TE Vwgh Erkenntnis 1994/7/6 94/20/0205

JUSLINE Entscheidung

Veröffentlicht am 06.07.1994
beobachten
merken

Index

10/07 Verwaltungsgerichtshof;
40/01 Verwaltungsverfahren;
41/02 Passrecht Fremdenrecht;
49/01 Flüchtlinge;

Norm

AsylG 1991 §1 Z1;
AsylG 1991 §2 Abs2 Z1;
AsylG 1991 §20 Abs2;
AVG §37;
AVG §39 Abs2;
FlKonv Art1 AbschnA Z2;
FlKonv Art1 AbschnF;
VwGG §42 Abs2 Z3 litc;

Betreff

Der Verwaltungsgerichtshof hat durch den Vorsitzenden Senatspräsident Dr.

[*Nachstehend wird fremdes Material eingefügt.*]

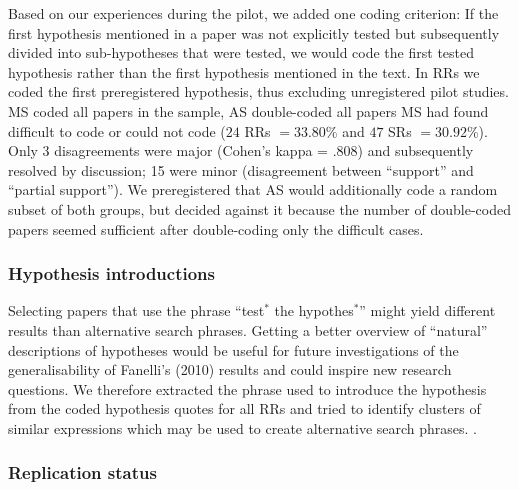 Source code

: \documentclass[british,,man,floatsintext]{apa6}
\begin{document}
Based on our experiences during the pilot, we added one coding criterion:
If the first hypothesis mentioned in a paper was not explicitly tested but subsequently divided into sub-hypotheses that were tested, we would code the first tested hypothesis rather than the first hypothesis mentioned in the text.
In RRs we coded the first preregistered hypothesis, thus excluding unregistered pilot studies.
MS coded all papers in the sample, AS double-coded all papers MS had found difficult to code or could not code (\(24\) RRs \(= 33.80\%\) and \(47\) SRs \(= 30.92 \%\)).
Only 3 disagreements were major (Cohen's kappa = .808) and subsequently resolved by discussion; 15 were minor (disagreement between \enquote{support} and \enquote{partial support}).
We preregistered that AS would additionally code a random subset of both groups, but decided against it because the number of double-coded papers seemed sufficient after double-coding only the difficult cases.

\hypertarget{hypothesis-introductions}{%
\subsubsection{Hypothesis introductions}\label{hypothesis-introductions}}

Selecting papers that use the phrase \enquote{test\(^\ast\) the hypothes\(^\ast\)} might yield different results than alternative search phrases.
Getting a better overview of \enquote{natural} descriptions of hypotheses would be useful for future investigations of the generalisability of Fanelli's (2010) results and could inspire new research questions.
We therefore extracted the phrase used to introduce the hypothesis from the coded hypothesis quotes for all RRs and tried to identify clusters of similar expressions which may be used to create alternative search phrases. .

\hypertarget{replication-status}{%
\subsubsection{Replication status}\label{replication-status}}
\end{document}
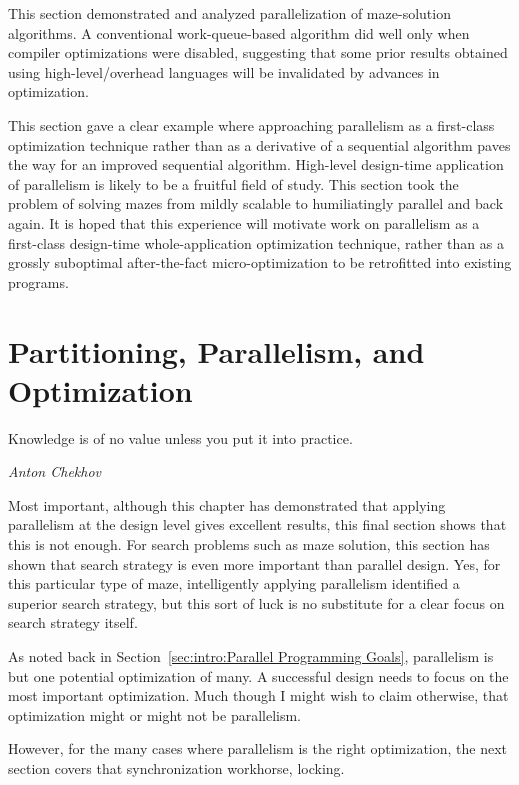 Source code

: This section demonstrated and analyzed parallelization of maze-solution
algorithms.
A conventional work-queue-based algorithm did well only when compiler
optimizations were disabled, suggesting that some prior results obtained
using high-level/overhead languages will be invalidated
by advances in optimization.

This section gave a clear example where approaching parallelism
as a first-class optimization technique rather than as a derivative of a
sequential algorithm paves the way for an improved sequential algorithm.
High-level design-time application of parallelism is likely to be a
fruitful field of study.
This section took the problem of solving mazes from mildly scalable
to humiliatingly parallel and back again.
It is hoped that this experience will motivate work on parallelism
as a first-class design-time whole-application optimization technique,
rather than as a grossly suboptimal after-the-fact micro-optimization
to be retrofitted into existing programs.

\section{Partitioning, Parallelism, and Optimization}
\label{sec:SMPdesign:Partitioning, Parallelism, and Optimization}
%
\epigraph{Knowledge is of no value unless you put it into practice.}
	 {\emph{Anton Chekhov}}

Most important, although this chapter has demonstrated that applying
parallelism at the design level gives excellent results, this final
section shows that this is not enough.
For search problems such as maze solution, this section has shown that
search strategy is even more important than parallel design.
Yes, for this particular type of maze, intelligently applying parallelism
identified a superior search strategy, but this sort of luck is no
substitute for a clear focus on search strategy itself.

As noted back in Section~\ref{sec:intro:Parallel Programming Goals},
parallelism is but one potential optimization of many.
A successful design needs to focus on the most important optimization.
Much though I might wish to claim otherwise, that optimization might
or might not be parallelism.

However, for the many cases where parallelism is the right optimization,
the next section covers that synchronization workhorse, locking.
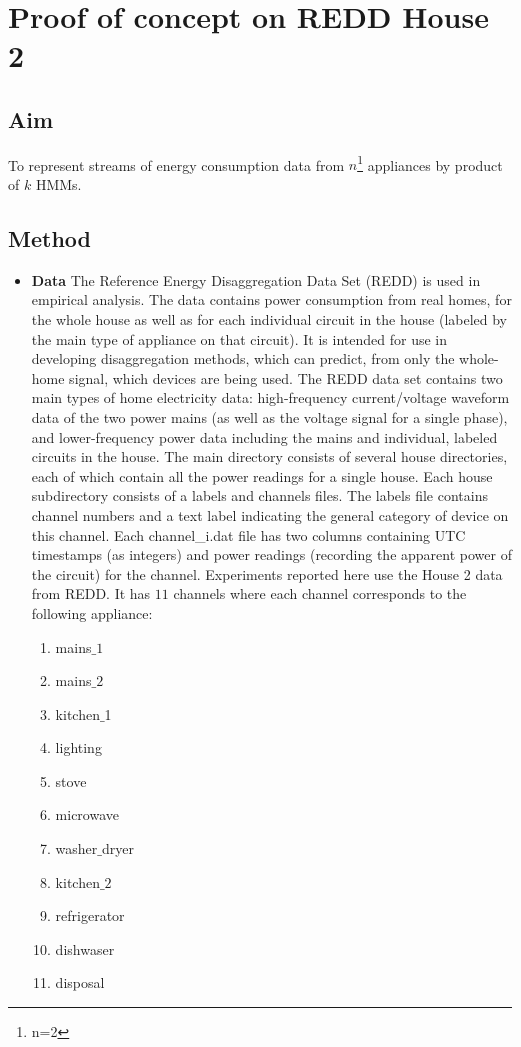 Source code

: \documentclass[10pt, conference, compsocconf]{IEEEtran}
\begin{document}
\section{Proof of concept on REDD House 2}
\label{sec:redd}
\subsection{Aim}
 To represent streams of energy consumption data from $n$\footnote{n=2} appliances by product of $k$ HMMs.
 
\subsection{Method} 

\begin{itemize}
\item \textbf{Data } The Reference Energy Disaggregation Data Set (REDD) is used in empirical analysis. The data contains power consumption from real homes, for the whole house as well as for each individual circuit in
the house (labeled by the main type of appliance on that circuit). It is intended for use in developing disaggregation methods, which can predict, from only the whole-home signal, which devices are being used. The REDD data set contains two main types of home electricity data: high-frequency current/voltage waveform data of the two power mains (as well as the voltage signal for a single phase), and lower-frequency power data including the mains and individual, labeled circuits in the house. The main directory consists of several house directories, each of which contain all the power readings for a single house.  Each house subdirectory consists of a labels and channels files. The labels file contains channel numbers and a text label indicating the general category of device on this channel. Each channel\_i.dat file has two columns containing UTC timestamps (as integers) and power readings (recording the apparent power of the circuit) for the channel.
Experiments reported here use the House 2 data from REDD. It has $11$ channels where each channel corresponds to the following appliance: 
\begin{enumerate}
\item mains$\_1$ 
\item mains$\_2$ 
\item kitchen$\_$1
\item lighting
\item stove 
\item microwave
\item washer$\_$dryer
\item kitchen$\_2$
\item refrigerator
\item dishwaser
\item disposal
\end{enumerate}


\end{itemize}
\end{document}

Leukauf und die Hofräte Dr. Kremla, Dr. Händschke, Dr. Blaschek und Dr. Köhler als Richter, im Beisein des Schriftführers Mag. Lammer, über die Beschwerde des A in K, vertreten durch Dr. P, Rechtsanwalt in W, gegen den Bescheid des Bundesministers für Inneres vom 2. Juni 1993, Zl. 4.313.425/2-III/13/91, betreffend Asylgewährung, zu Recht erkannt:

Spruch

Der angefochtene Bescheid wird wegen Rechtswidrigkeit infolge Verletzung von Verfahrensvorschriften aufgehoben.

Der Bund hat dem Beschwerdeführer Aufwendungen in der Höhe von S 12.500,-- binnen zwei Wochen bei sonstiger Exekution zu ersetzen. Das Mehrbegehren wird abgewiesen.

Begründung

Der Beschwerdeführer, ein türkischer Staatsangehöriger kurdischer Nationalität, ist am 21. März 1991 in das Bundesgebiet eingereist. Am 26. März 1991 hat er beantragt, daß ihm Asyl gewährt werde. In seiner Vernehmung vor der Behörde erster Instanz gab der Beschwerdeführer an, daß er zwischen 1985 und 1990 vier bis fünf Mal von Soldaten in seinem Dorf verprügelt worden sei; er sei an sich politisch nie aktiv tätig gewesen, habe jedoch gelegentlich die kurdischen Freiheitskämpfer der PKK unterstützt, indem er ihnen Lebensmittel habe zukommen lassen. Deshalb sei er wieder von Soldaten geschlagen worden. Die Soldaten behandelten die kurdischen Jugendlichen sehr brutal, weil sie ihnen Angst einjagen wollten, damit sie die kurdischen Freiheitskämpfer nicht unterstützten. Mit Bescheid vom 18. Juli 1991 wies die Sicherheitsdirektion für das Bundesland Niederösterreich den Antrag des Beschwerdeführers ab. In der Begründung des Bescheides führte die Sicherheitsdirektion aus, daß das durchgeführte Ermittlungsverfahren keine einwandfreien Anhaltspunkte dafür ergeben habe, daß die vom Beschwerdeführer aufgestellten Behauptungen auch tatsächlich zutreffen.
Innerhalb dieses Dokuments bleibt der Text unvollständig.